Tracy now decides to avenge herself on all the men who have ruined her life. Granted an official pardon for saving the life of the warden's daughter, she uses her banking knowledge to frame Romano as an informant by planting an unexpectedly large sum of money in his account; the paranoid Orsatti has him murdered. Then she gets the boyfriend of one of her jail-mates to trick Orsatti into thinking that her former attorney has been fixing card games behind his back, resulting in his also being murdered. While the judge is vacationing in Russia, she sends him coded letters intercepted by the KGB that convince them that he is an undercover spy, and he is sentenced to fourteen years of hard labor in Siberia. She stalks her ex-fiancé and his new wife but decides that they look so bored and unhappy with each other that no further punishment is needed.

With a criminal record, however, her career is over, and Tracy reinvents herself as a professional con-woman, thief, and mistress of disguise, stealing from those who she believes deserve to be robbed. In the course of a colorful crime spree all over Europe with FBI, INTERPOL and the Federal Police stalking her, she falls in love with one of her co-conspirators, Jeff Stevens, and they plan to take their winnings and live a law-abiding life in Brazil. But on the plane, she finds herself sitting next to a wealthy criminal mastermind, Maximilian Pierpont, who shows a strong interest in her, and we are left wondering if she will try to steal from him too.

== Characters ==
- Tracy Whitney: The protagonist. An ex-banker who is falsely implicated and sent to jail. Upon her release, after a number of unsuccessful attempts to procure a job, she reluctantly becomes a con-artist. Soon enough, she becomes one of the best in the world.
- Jeff Stevens: Another con-artist and Tracy's love interest.
- Joe Romano: A member of the New Orleans Mafia. He works for the mafia don Anthony Orsatti.
- Anthony Orsatti: The don of the New Orleans Mafia.

== Adaptation ==

The novel was adapted into the three-part TV miniseries If Tomorrow Comes in 1986, starring Madolyn Smith and Tom Berenger.

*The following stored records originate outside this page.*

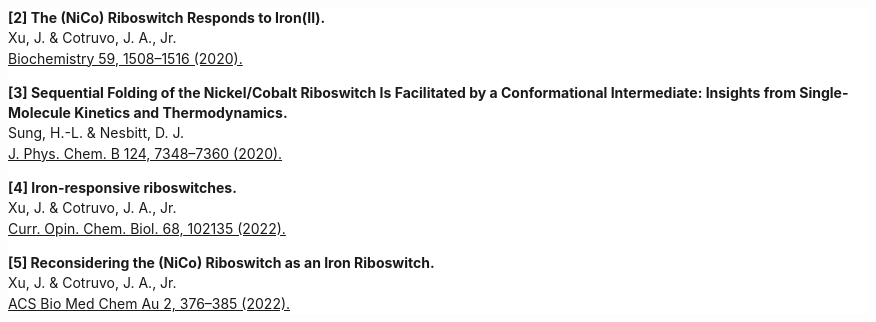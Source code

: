 <a id="ref2"></a><font><strong>[2] The (NiCo) Riboswitch Responds to Iron(II).</strong></font><br />
Xu, J. & Cotruvo, J. A., Jr.<br />
<a href="https://pubmed.ncbi.nlm.nih.gov/32250107/" target="_blank">Biochemistry 59, 1508–1516 (2020).</a>
<br />
                
<a id="ref3"></a><font><strong>[3] Sequential Folding of the Nickel/Cobalt Riboswitch Is Facilitated by a Conformational Intermediate: Insights from Single-Molecule Kinetics and Thermodynamics.</strong></font><br />
Sung, H.-L. & Nesbitt, D. J.<br />
<a href="https://pubmed.ncbi.nlm.nih.gov/32790410/" target="_blank">J. Phys. Chem. B 124, 7348–7360 (2020).</a>
<br />
                
<a id="ref4"></a><font><strong>[4] Iron-responsive riboswitches.</strong></font><br />
Xu, J. & Cotruvo, J. A., Jr.<br />
<a href="https://pubmed.ncbi.nlm.nih.gov/35427920/" target="_blank">Curr. Opin. Chem. Biol. 68, 102135 (2022).</a>
<br />
                
<a id="ref5"></a><font><strong>[5] Reconsidering the (NiCo) Riboswitch as an Iron Riboswitch.</strong></font><br />
Xu, J. & Cotruvo, J. A., Jr.<br />
<a href="https://pubmed.ncbi.nlm.nih.gov/35996475/" target="_blank">ACS Bio Med Chem Au 2, 376–385 (2022).</a>
<br />
                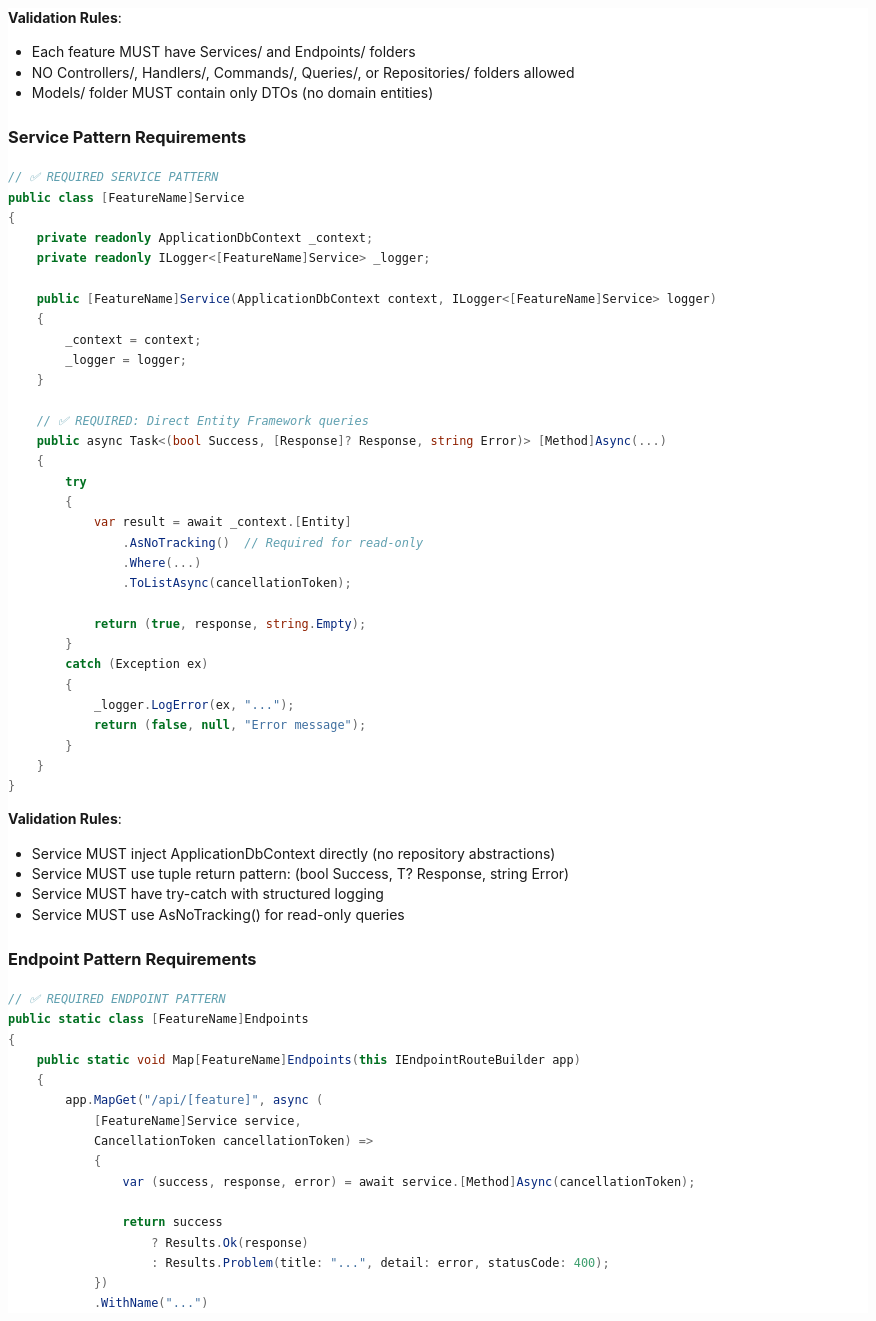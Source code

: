 **Validation Rules**:
- Each feature MUST have Services/ and Endpoints/ folders
- NO Controllers/, Handlers/, Commands/, Queries/, or Repositories/ folders allowed
- Models/ folder MUST contain only DTOs (no domain entities)

### Service Pattern Requirements
```csharp
// ✅ REQUIRED SERVICE PATTERN
public class [FeatureName]Service
{
    private readonly ApplicationDbContext _context;
    private readonly ILogger<[FeatureName]Service> _logger;

    public [FeatureName]Service(ApplicationDbContext context, ILogger<[FeatureName]Service> logger)
    {
        _context = context;
        _logger = logger;
    }

    // ✅ REQUIRED: Direct Entity Framework queries
    public async Task<(bool Success, [Response]? Response, string Error)> [Method]Async(...)
    {
        try
        {
            var result = await _context.[Entity]
                .AsNoTracking()  // Required for read-only
                .Where(...)
                .ToListAsync(cancellationToken);
                
            return (true, response, string.Empty);
        }
        catch (Exception ex)
        {
            _logger.LogError(ex, "...");
            return (false, null, "Error message");
        }
    }
}
```

**Validation Rules**:
- Service MUST inject ApplicationDbContext directly (no repository abstractions)
- Service MUST use tuple return pattern: (bool Success, T? Response, string Error)
- Service MUST have try-catch with structured logging
- Service MUST use AsNoTracking() for read-only queries

### Endpoint Pattern Requirements
```csharp
// ✅ REQUIRED ENDPOINT PATTERN
public static class [FeatureName]Endpoints
{
    public static void Map[FeatureName]Endpoints(this IEndpointRouteBuilder app)
    {
        app.MapGet("/api/[feature]", async (
            [FeatureName]Service service,
            CancellationToken cancellationToken) =>
            {
                var (success, response, error) = await service.[Method]Async(cancellationToken);
                
                return success 
                    ? Results.Ok(response)
                    : Results.Problem(title: "...", detail: error, statusCode: 400);
            })
            .WithName("...")
```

The Malayalam film 22 Female Kottayam was inspired by this novel. The film was remade into Tamil as Malini 22 Palayamkottai which itself was dubbed into Telugu as Ghatana.

The 2004 Bollywood Film Ek Hasina Thi also borrowed elements from the novel.

== Sequels ==
Author Tilly Bagshawe has written two novels featuring the Tracy Whitney character: Sidney Sheldon's Chasing Tomorrow (2014) and Sidney Sheldon's Reckless (2015).